Sekretaris Komisi IV DPRD Kaltim, M. Darlis Pattalongi, menilai program ini sebagai respons konkret terhadap persoalan yang telah berlangsung lama. Ia menyebut peluncuran PETA POLPEN sebagai bukti langkah serius pemerintah untuk membangun sumber daya manusia secara merata.
“Ketimpangan pendidikan tidak boleh dibiarkan berlarut-larut. Program ini hadir untuk memastikan semua anak mendapatkan kesempatan yang sama,” kata Darlis.
Menurutnya, pembangunan pendidikan tidak cukup hanya mengandalkan bantuan fasilitas, tetapi perlu pendekatan yang menyeluruh. PETA POLPEN dianggap telah memenuhi unsur tersebut melalui kombinasi peningkatan infrastruktur dan penguatan metode pembelajaran.
Sejumlah wilayah di Kaltim tercatat masih memiliki keterbatasan ruang kelas, akses internet minim, serta kondisi geografis yang menyulitkan mobilitas guru. PETA POLPEN disiapkan untuk menjawab tantangan tersebut melalui percepatan intervensi kebijakan.
Program ini diharapkan mampu memaksimalkan peran pemerintah daerah dalam menjangkau masyarakat yang selama ini berada di luar pusat pelayanan pendidikan. Dengan pendekatan terstruktur, pemerintah provinsi berupaya memastikan pemerataan capaian belajar.
DPRD menilai implementasi program harus dipantau dengan ketat agar tidak berhenti pada konsep saja. Evaluasi rutin diperlukan untuk memastikan bahwa kebijakan berjalan di jalur yang benar dan memberikan hasil nyata.
Darlis menyampaikan bahwa DPRD siap terlibat aktif dalam setiap proses evaluasi. “Kami ingin memastikan program ini benar-benar dirasakan masyarakat, bukan sekadar tertulis di rencana pembangunan,” ujarnya.
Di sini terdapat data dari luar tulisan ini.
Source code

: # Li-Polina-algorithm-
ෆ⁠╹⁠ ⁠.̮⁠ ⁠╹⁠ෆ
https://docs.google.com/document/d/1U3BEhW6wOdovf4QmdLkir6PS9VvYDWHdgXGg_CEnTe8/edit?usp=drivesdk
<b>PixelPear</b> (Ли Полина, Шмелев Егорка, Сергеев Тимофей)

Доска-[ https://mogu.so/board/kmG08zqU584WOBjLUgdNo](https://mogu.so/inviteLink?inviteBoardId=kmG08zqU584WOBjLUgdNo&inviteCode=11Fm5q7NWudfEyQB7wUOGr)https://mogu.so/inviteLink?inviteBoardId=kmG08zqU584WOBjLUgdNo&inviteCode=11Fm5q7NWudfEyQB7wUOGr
Pelaksanaan program ini juga diproyeksikan menjadi penopang dari kebijakan Pendidikan Gratispol yang telah lebih dulu diterapkan. Pemerintah berharap sinergi kedua program tersebut dapat memperkuat fondasi pendidikan Kaltim.
Dengan berbagai tantangan geografis, sosial, dan ekonomi, pemerintah provinsi menilai PETA POLPEN sebagai langkah transformasional untuk menciptakan pemerataan pendidikan jangka panjang. Program ini diposisikan sebagai pendorong utama peningkatan kualitas sumber daya manusia di seluruh Kalimantan Timur. (DPRD KALTIM/ADV/Fzi)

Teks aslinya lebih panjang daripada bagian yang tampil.